Global heavyweight Asian Pulp and Paper (APP) has called for NGOs, governments and businesses to collaborate further in order to protect Indonesia’s remaining pristine forests.
APP, which sells 18 million tonnes of paper in over 120 countries each year, made the call one year after the launch of its Forest Conservation Policy (FCP) in February 2013.
The firm pledged a permanent end to natural forest clearance across its entire supply chain as part of its ‘Sustainability Roadmap Vision 2020’ launched in 2012.
Its commitment is the largest and most ambitious plan for the implementation of landscape level High Conservation Value (HCV) and High Carbon Stock (HCS) principles in the world.
Ongoing assessments will be key to the development of APP’s Integrated Sustainable Forest Management Plans (ISFMPs), which will determine how its concessions will be run and preserved with the intention of using 100 per cent plantation wood only by 2020.
APP is one of the most prominent firms to undertake such an initiative following campaigns against their activities by NGOs.
Greenpeace is now working with APP to ensure the success of the FCP having previously campaigned against its activities, leading to the cancellation of 130 contracts. Other large firms including GAR, Unilever, Nestlé and Mattel were also included in their campaign.
“It is time for all parties to get active and start working together,” APP’s managing director of sustainability and stakeholder engagement, Aida Greenbury, said in a press statement.
“The days of campaigning against businesses that have shown commitment to change the way they operate, as we have, should be brought to a conclusion. Now is the time to focus on the future and to develop solutions to the complex issues associated with forestry in Indonesia and to promote responsible practise.”

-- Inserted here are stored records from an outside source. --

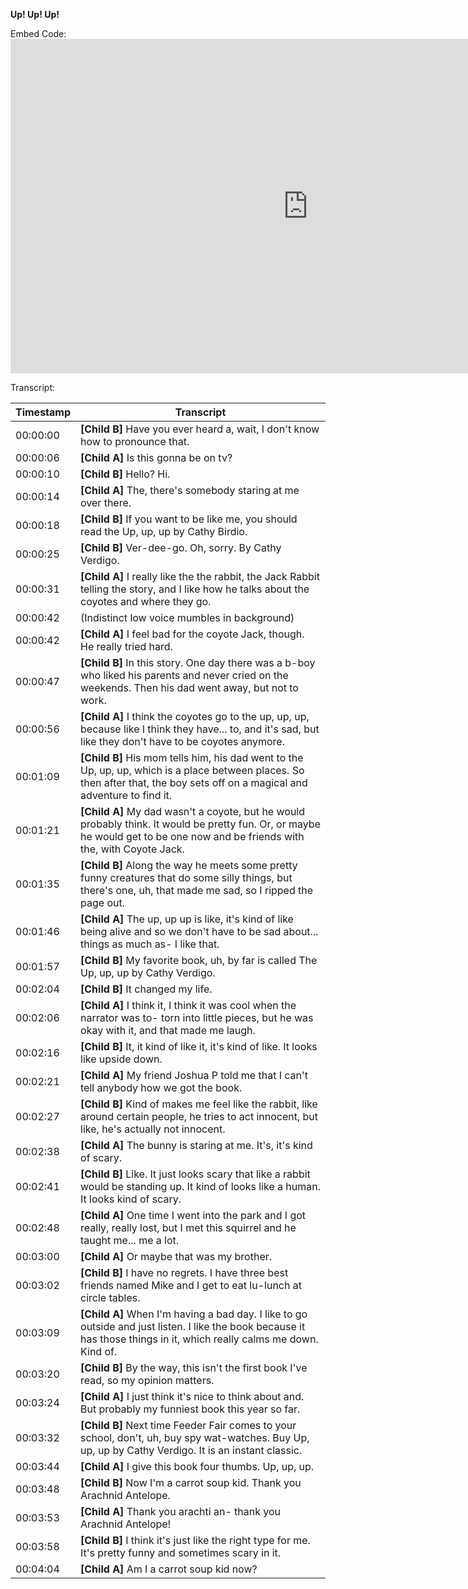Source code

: **Up! Up! Up!**

Embed Code: <iframe width="951" height="535" src="https://www.youtube.com/embed/fJS-QJ6yeaU" title="Up... Up... Up!" frameborder="0" allow="accelerometer; autoplay; clipboard-write; encrypted-media; gyroscope; picture-in-picture; web-share" referrerpolicy="strict-origin-when-cross-origin" allowfullscreen></iframe>

Transcript:

| Timestamp | Transcript                                                                                                                                                                     |
|-----------|--------------------------------------------------------------------------------------------------------------------------------------------------------------------------------|
| 00:00:00  | **\[Child B]** Have you ever heard a, wait, I don't know how to pronounce that.                                                                                                |
| 00:00:06  | **\[Child A]** Is this gonna be on tv?                                                                                                                                         |
| 00:00:10  | **\[Child B]** Hello? Hi.                                                                                                                                                      |
| 00:00:14  | **\[Child A]** The, there's somebody staring at me over there.                                                                                                                 |
| 00:00:18  | **\[Child B]** If you want to be like me, you should read the Up, up, up by Cathy Birdio.                                                                                      |
| 00:00:25  | **\[Child B]** Ver-dee-go. Oh, sorry. By Cathy Verdigo.                                                                                                                        |
| 00:00:31  | **\[Child A]** I really like the the rabbit, the Jack Rabbit telling the story, and I like how he talks about the coyotes and where they go.                                   |
| 00:00:42  | (Indistinct low voice mumbles in background)                                                                                                                                   |
| 00:00:42  | **\[Child A]** I feel bad for the coyote Jack, though. He really tried hard.                                                                                                   |
| 00:00:47  | **\[Child B]** In this story. One day there was a b-boy who liked his parents and never cried on the weekends. Then his dad went away, but not to work.                        |
| 00:00:56  | **\[Child A]** I think the coyotes go to the up, up, up, because like I think they have... to, and it's sad, but like they don't have to be coyotes anymore.                   |
| 00:01:09  | **\[Child B]** His mom tells him, his dad went to the Up, up, up, which is a place between places. So then after that, the boy sets off on a magical and adventure to find it. |
| 00:01:21  | **\[Child A]** My dad wasn't a coyote, but he would probably think. It would be pretty fun. Or, or maybe he would get to be one now and be friends with the, with Coyote Jack. |
| 00:01:35  | **\[Child B]** Along the way he meets some pretty funny creatures that do some silly things, but there's one, uh, that made me sad, so I ripped the page out.                  |
| 00:01:46  | **\[Child A]** The up, up up is like, it's kind of like being alive and so we don't have to be sad about... things as much as- I like that.                                    |
| 00:01:57  | **\[Child B]** My favorite book, uh, by far is called The Up, up, up by Cathy Verdigo.                                                                                         |
| 00:02:04  | **\[Child B]** It changed my life.                                                                                                                                             |
| 00:02:06  | **\[Child A]** I think it, I think it was cool when the narrator was to- torn into little pieces, but he was okay with it, and that made me laugh.                             |
| 00:02:16  | **\[Child B]** It, it kind of like it, it's kind of like. It looks like upside down.                                                                                           |
| 00:02:21  | **\[Child A]** My friend Joshua P told me that I can't tell anybody how we got the book.                                                                                       |
| 00:02:27  | **\[Child B]** Kind of makes me feel like the rabbit, like around certain people, he tries to act innocent, but like, he's actually not innocent.                              |
| 00:02:38  | **\[Child A]** The bunny is staring at me. It's, it's kind of scary.                                                                                                           |
| 00:02:41  | **\[Child B]** Like. It just looks scary that like a rabbit would be standing up. It kind of looks like a human. It looks kind of scary.                                       |
| 00:02:48  | **\[Child A]** One time I went into the park and I got really, really lost, but I met this squirrel and he taught me... me a lot.                                              |
| 00:03:00  | **\[Child A]** Or maybe that was my brother.                                                                                                                                   |
| 00:03:02  | **\[Child B]** I have no regrets. I have three best friends named Mike and I get to eat lu-lunch at circle tables.                                                             |
| 00:03:09  | **\[Child A]** When I'm having a bad day. I like to go outside and just listen. I like the book because it has those things in it, which really calms me down. Kind of.        |
| 00:03:20  | **\[Child B]** By the way, this isn't the first book I've read, so my opinion matters.                                                                                         |
| 00:03:24  | **\[Child A]** I just think it's nice to think about and. But probably my funniest book this year so far.                                                                      |
| 00:03:32  | **\[Child B]** Next time Feeder Fair comes to your school, don't, uh, buy spy wat-watches. Buy Up, up, up by Cathy Verdigo. It is an instant classic.                          |
| 00:03:44  | **\[Child A]** I give this book four thumbs. Up, up, up.                                                                                                                       |
| 00:03:48  | **\[Child B]** Now I'm a carrot soup kid. Thank you Arachnid Antelope.                                                                                                         |
| 00:03:53  | **\[Child A]** Thank you arachti an- thank you Arachnid Antelope!                                                                                                              |
| 00:03:58  | **\[Child B]** I think it's just like the right type for me. It's pretty funny and sometimes scary in it.                                                                      |
| 00:04:04  | **\[Child A]** Am I a carrot soup kid now?                                                                                                                                     |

Engagement with the development sector as partners is now an integral part of the firm’s approach.
The firm’s 2020 roadmap that covers eleven impact areas, has been developed by a group of civil society organisations affiliated with the Environmental Paper Networks and will be independently audited by the Rainforest Alliance.
“We understand that complete trust isn’t built in a day and not even in a single year, but the company is listening to concerns and is ready to continue to implement and improve its FCP implementation. APP is 100 per cent committed to zero deforestation,” Greenbury said.
APP’s commitment covers over 2.6 million hectares of forest concessions. Yet effective and sustainable management will require wider collaboration, argues Greenbury.
“We are creating management plans to ensure the viability of the 2.6 million hectares that our suppliers are responsible for. However, unless all of Indonesia’s land is properly managed too, then the forest landscape will continue to be at risk from further degradation.”